INTRODUÇÃO AO TEMA PROPOSTO

Grande tem sido a preocupação dos operadores do ordenamento jurídico, com a questão da efetividade da prestação da atividade jurisdicional, tanto que se dedicou um dos tópicos da Emenda Constitucional nº 45/04, ao chamado tempo razoável de duração do processo, como se observa pela atual redação da norma contida no artigo 5º, inciso LXXVIII, da Constituição Federal, criada por tal emenda (pelo óbvio que qualquer Estado moderno somente poderá ser tido como tal, se for capaz de resolver o desafio de solucionar os conflitos intersubjetivos de interesses, que se verificam em número cada vez maior, de modo a conseguir alcançar o carneluttiano escopo de pacificação social inerente ao processo).

E, muito antes da busca por um número cabalístico (com emprego de fórmulas mágicas ou matemáticas(1) para a sua aferição, o que restaria como praticamente impossível ante as peculiaridades e o grande número de incidentes que poderia, de forma hipotética, ocorrer no processo civil) de dias pré-determinados para a realização de atos processuais, o escopo preconizado pela norma em comento não parece ter sido lançar uma regra específica a respeito do tempo processual, mas, como convém a uma liberdade pública (ou fundamental right, na acepção empregada por J. J. Canotilho, em seu conhecido Curso de Direito Constitucional Português), se buscou estabelecer um princípio norteador da mudança de mentalidade que se espera de magistrados, promotores, advogados e, sobretudo, de legisladores.

Isso porque, como parece despontar com singular obviedade franciscana, se uma lei vier a aumentar ou dificultar o trâmite processual, tornando-o mais longo, sem um fator adequado a justificar tal medida (por exemplo, criando-se uma antinomia(2)), a inovação legislativa será reputada como inconstitucional, justamente por colidir com tal orientação programática.

Do mesmo modo, por exemplo, se houver perda injustificável de prazos, ou demora indevida na realização do impulso oficial ou do sentenciamento de processos, poder-se-á invocar o referido princípio constitucional da tempestividade para embasar, por exemplo, a impetração de um mandado de segurança contra tais espécies de atos coatores(3), sem prejuízo, inclusive, das providências inerentes ao cumprimento das obrigações de fazer, inclusive, as do artigo 461 e seus consectários do Código de Processo Civil (até mesmo com imposição de astreintes em face do Poder Público – o que depois deverá ser resolvido em sede de execução por regras próprias do artigo 100 e seus consectários da Constituição Federal).
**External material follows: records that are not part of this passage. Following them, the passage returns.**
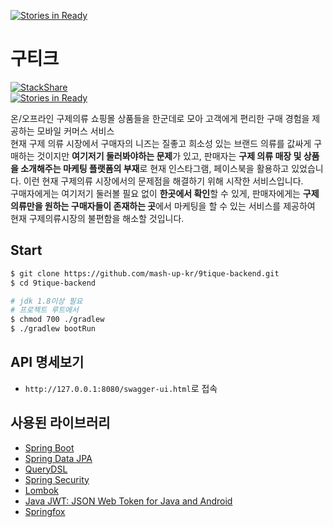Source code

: [![Stories in Ready](https://badge.waffle.io/mash-up-kr/9tique-backend.png?label=ready&title=Ready)](https://waffle.io/mash-up-kr/9tique-backend)
# 구티크
[![StackShare](https://img.shields.io/badge/tech-stack-0690fa.svg?style=flat)](https://stackshare.io/opklnm102/9tique)  
[![Stories in Ready](https://badge.waffle.io/mash-up-kr/9tique-backend.svg?label=ready&title=Ready)](http://waffle.io/mash-up-kr/9tique-backend)

온/오프라인 구제의류 쇼핑몰 상품들을 한군데로 모아 고객에게 편리한 구매 경험을 제공하는 모바일 커머스 서비스  
현재 구제 의류 시장에서 구매자의 니즈는 질좋고 희소성 있는 브랜드 의류를 값싸게 구매하는 것이지만 **여기저기 둘러봐야하는 문제**가 있고, 판매자는 **구제 의류 매장 및 상품을 소개해주는 마케팅 플랫폼의 부재**로 현재 인스타그램, 페이스북을 활용하고 있었습니다. 이런 현재 구제의류 시장에서의 문제점을 해결하기 위해 시작한 서비스입니다.  
구매자에게는 여기저기 둘러볼 필요 없이 **한곳에서 확인**할 수 있게, 판매자에게는 **구제의류만을 원하는 구매자들이 존재하는 곳**에서 마케팅을 할 수 있는 서비스를 제공하여 현재 구제의류시장의 불편함을 해소할 것입니다.


## Start
```sh
$ git clone https://github.com/mash-up-kr/9tique-backend.git
$ cd 9tique-backend

# jdk 1.8이상 필요
# 프로젝트 루트에서
$ chmod 700 ./gradlew
$ ./gradlew bootRun
```

## API 명세보기
* `http://127.0.0.1:8080/swagger-ui.html`로 접속


## 사용된 라이브러리
* [Spring Boot](https://projects.spring.io/spring-boot/)
* [Spring Data JPA](http://projects.spring.io/spring-data-jpa/)
* [QueryDSL](http://www.querydsl.com/)
* [Spring Security](http://projects.spring.io/spring-security/)
* [Lombok](https://projectlombok.org/)
* [Java JWT: JSON Web Token for Java and Android](https://github.com/jwtk/jjwt.git)
* [Springfox](https://github.com/springfox/springfox.git)
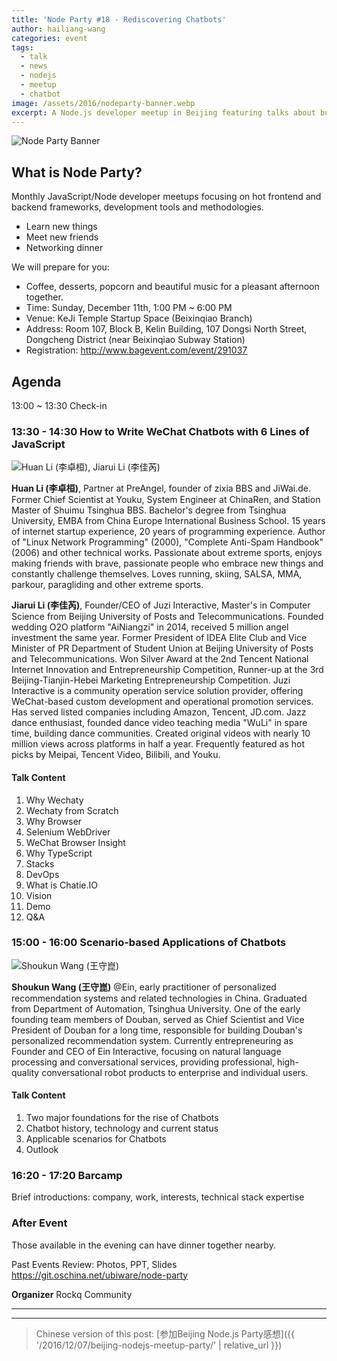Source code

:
 ```yaml
---
title: 'Node Party #18 - Rediscovering Chatbots'
author: hailiang-wang
categories: event
tags:
  - talk
  - news
  - nodejs
  - meetup
  - chatbot
image: /assets/2016/nodeparty-banner.webp
excerpt: A Node.js developer meetup in Beijing featuring talks about building WeChat chatbots with 6 lines of JavaScript and chatbot applications, hosted by Rockq community.
---
```


![Node Party Banner][nodeparty-banner]

## What is Node Party?

Monthly JavaScript/Node developer meetups focusing on hot frontend and backend frameworks, development tools and methodologies.

* Learn new things
* Meet new friends
* Networking dinner

We will prepare for you:

* Coffee, desserts, popcorn and beautiful music for a pleasant afternoon together.
* Time: Sunday, December 11th, 1:00 PM ~ 6:00 PM
* Venue: KeJi Temple Startup Space (Beixinqiao Branch)
* Address: Room 107, Block B, Kelin Building, 107 Dongsi North Street, Dongcheng District (near Beixinqiao Subway Station)
* Registration: <http://www.bagevent.com/event/291037>

## Agenda

13:00 ~ 13:30 Check-in

### 13:30 - 14:30 How to Write WeChat Chatbots with 6 Lines of JavaScript

![Huan Li (李卓桓), Jiarui Li (李佳芮)][nodeparty-speaker]

**Huan Li (李卓桓)**, Partner at PreAngel, founder of zixia BBS and JiWai.de. Former Chief Scientist at Youku, System Engineer at ChinaRen, and Station Master of Shuimu Tsinghua BBS. Bachelor's degree from Tsinghua University, EMBA from China Europe International Business School. 15 years of internet startup experience, 20 years of programming experience. Author of "Linux Network Programming" (2000), "Complete Anti-Spam Handbook" (2006) and other technical works. Passionate about extreme sports, enjoys making friends with brave, passionate people who embrace new things and constantly challenge themselves. Loves running, skiing, SALSA, MMA, parkour, paragliding and other extreme sports.

**Jiarui Li (李佳芮)**, Founder/CEO of Juzi Interactive, Master's in Computer Science from Beijing University of Posts and Telecommunications. Founded wedding O2O platform "AiNiangzi" in 2014, received 5 million angel investment the same year. Former President of IDEA Elite Club and Vice Minister of PR Department of Student Union at Beijing University of Posts and Telecommunications. Won Silver Award at the 2nd Tencent National Internet Innovation and Entrepreneurship Competition, Runner-up at the 3rd Beijing-Tianjin-Hebei Marketing Entrepreneurship Competition. Juzi Interactive is a community operation service solution provider, offering WeChat-based custom development and operational promotion services. Has served listed companies including Amazon, Tencent, JD.com. Jazz dance enthusiast, founded dance video teaching media "WuLi" in spare time, building dance communities. Created original videos with nearly 10 million views across platforms in half a year. Frequently featured as hot picks by Meipai, Tencent Video, Bilibili, and Youku.

#### Talk Content

1. Why Wechaty
1. Wechaty from Scratch
1. Why Browser
1. Selenium WebDriver
1. WeChat Browser Insight
1. Why TypeScript
1. Stacks
1. DevOps
1. What is Chatie.IO
1. Vision
1. Demo
1. Q&A

### 15:00 - 16:00 Scenario-based Applications of Chatbots

![Shoukun Wang (王守崑)][nodeparty-speaker2]

**Shoukun Wang (王守崑)** @Ein, early practitioner of personalized recommendation systems and related technologies in China. Graduated from Department of Automation, Tsinghua University. One of the early founding team members of Douban, served as Chief Scientist and Vice President of Douban for a long time, responsible for building Douban's personalized recommendation system. Currently entrepreneuring as Founder and CEO of Ein Interactive, focusing on natural language processing and conversational services, providing professional, high-quality conversational robot products to enterprise and individual users.

#### Talk Content

1. Two major foundations for the rise of Chatbots
1. Chatbot history, technology and current status
1. Applicable scenarios for Chatbots
1. Outlook

### 16:20 - 17:20 Barcamp

Brief introductions: company, work, interests, technical stack expertise

### After Event

Those available in the evening can have dinner together nearby.

Past Events Review: Photos, PPT, Slides <https://git.oschina.net/ubiware/node-party>

**Organizer**
Rockq Community

[nodeparty-banner]: /assets/2016/nodeparty-banner.webp
[nodeparty-speaker]: /assets/2016/nodeparty-speaker.webp
[nodeparty-speaker2]: /assets/2016/nodeparty-speaker2.webp

---

---

> Chinese version of this post: [参加Beijing Node.js Party感想]({{ '/2016/12/07/beijing-nodejs-meetup-party/' | relative_url }})
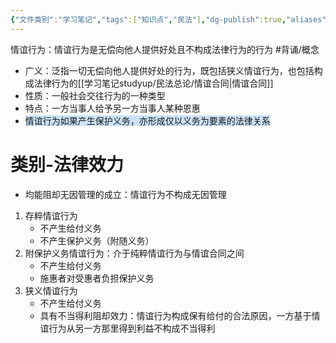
```yaml
---
{"文件类别":"学习笔记","tags":["知识点","民法"],"dg-publish":true,"aliases":["好意施惠"],"permalink":"/学习笔记studyup/民法总论/情谊行为/","dgPassFrontmatter":true,"created":"2024-07-06T10:45:19.374+08:00","updated":"2024-10-25T12:22:47.225+08:00"}
---
```


情谊行为：情谊行为是无偿向他人提供好处且不构成法律行为的行为 #背诵/概念 
- 广义：泛指一切无偿向他人提供好处的行为，既包括狭义情谊行为，也包括构成法律行为的[[学习笔记studyup/民法总论/情谊合同\|情谊合同]]
- 性质：一般社会交往行为的一种类型
- 特点：一方当事人给予另一方当事人某种恩惠
- <span style="background:rgba(160, 204, 246, 0.55)">情谊行为如果产生保护义务，亦形成仅以义务为要素的法律关系</span>
# 类别-法律效力
- 均能阻却无因管理的成立：情谊行为不构成无因管理

1. 存粹情谊行为
	- 不产生给付义务
	- 不产生保护义务（附随义务）
2. 附保护义务情谊行为：介于纯粹情谊行为与情谊合同之间
	- 不产生给付义务
	- 施惠者对受惠者负担保护义务
3. 狭义情谊行为
	- 不产生给付义务
	- 具有不当得利阻却效力：情谊行为构成保有给付的合法原因，一方基于情谊行为从另一方那里得到利益不构成不当得利
	
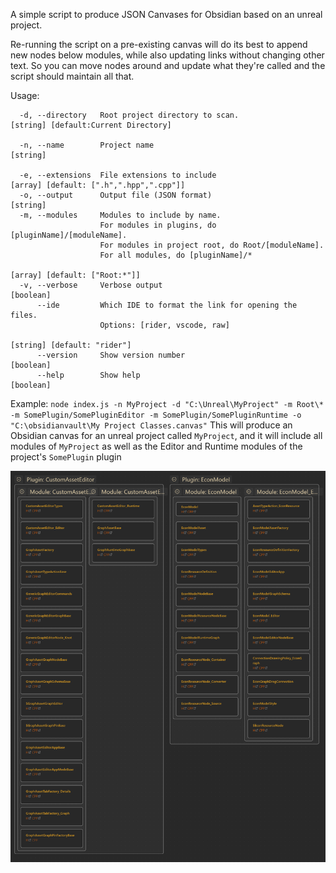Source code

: A simple script to produce JSON Canvases for Obsidian based on an unreal project.

Re-running the script on a pre-existing canvas will do its best to append new nodes below modules, while also updating links without changing other text. So you can move nodes around and update what they're called and the script should maintain all that.

Usage:
```
  -d, --directory   Root project directory to scan.                     [string] [default:Current Directory]

  -n, --name        Project name                                        [string]

  -e, --extensions  File extensions to include                          [array] [default: [".h",".hpp",".cpp"]]
  -o, --output      Output file (JSON format)                           [string]
  -m, --modules     Modules to include by name. 
                    For modules in plugins, do [pluginName]/[moduleName]. 
                    For modules in project root, do Root/[moduleName].
                    For all modules, do [pluginName]/*
                                                                        [array] [default: ["Root:*"]]
  -v, --verbose     Verbose output                                      [boolean]
      --ide         Which IDE to format the link for opening the files. 
                    Options: [rider, vscode, raw]
                                                                        [string] [default: "rider"]
      --version     Show version number                                 [boolean]
      --help        Show help                                           [boolean]
```

Example:
`node index.js -n MyProject -d "C:\Unreal\MyProject" -m Root\* -m SomePlugin/SomePluginEditor -m SomePlugin/SomePluginRuntime -o "C:\obsidianvault\My Project Classes.canvas"`
This will produce an Obsidian canvas for an unreal project called `MyProject`, and it will include all modules of `MyProject` as well as the Editor and Runtime modules of the project's `SomePlugin` plugin

![Example Output](./example_output.png)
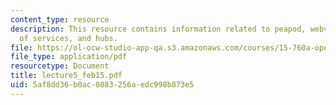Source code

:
 ```yaml
---
content_type: resource
description: This resource contains information related to peapod, webvan, characteristics
  of services, and hubs.
file: https://ol-ocw-studio-app-qa.s3.amazonaws.com/courses/15-760a-operations-management-spring-2002/5af8dd36b0ac0883256aedc998b873e5_lecture5_feb15.pdf
file_type: application/pdf
resourcetype: Document
title: lecture5_feb15.pdf
uid: 5af8dd36-b0ac-0883-256a-edc998b873e5
---
```

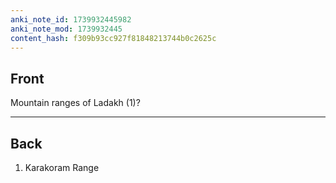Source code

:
 ```yaml
---
anki_note_id: 1739932445982
anki_note_mod: 1739932445
content_hash: f309b93cc927f81848213744b0c2625c
---
```


## Front

Mountain ranges of Ladakh (1)?

<hr/>

## Back

1. Karakoram Range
Mas, fundamentalmente, o que parece estar a ocorrer é uma busca pela ruptura com dogmas formais do processo em geral, como modo de galgar modos mais céleres e práticos de se conseguir a tutela invocada, o que leva a releituras de postulados teóricos até então cristalizados, como forma de se atingir uma interpretação mais consentânea com essas aspirações de efetividade (o propósito sincretista do processo, tem despontado de forma manifesta pelo poder legiferante, como se observa, por exemplo, pela inserção de um parágrafo 7º, no artigo 273 do Código de Processo Civil, passando a admitir a propositura de medidas cautelares no bojo da própria ação em que se busca a tutela que seria tida como principal, restringindo, sobremaneira, a condição da ação interesse de agir, pela falta de necessidade, num grande número de demandas, tornando obsoletas ações cautelares incidentais(4) e em grande parte, ações cautelares preparatórias(5); ou, por exemplo, com as introduções recentes trazidas pela Lei nº 11.232/05, que retiraram o status de ação, da execução de título judicial, tornando-a em fase do processo de conhecimento, ou seja, fase de cumprimento de sentença como se tem pela atual redação do artigo 475 e seus inúmeros consectários do Código de Processo Civil).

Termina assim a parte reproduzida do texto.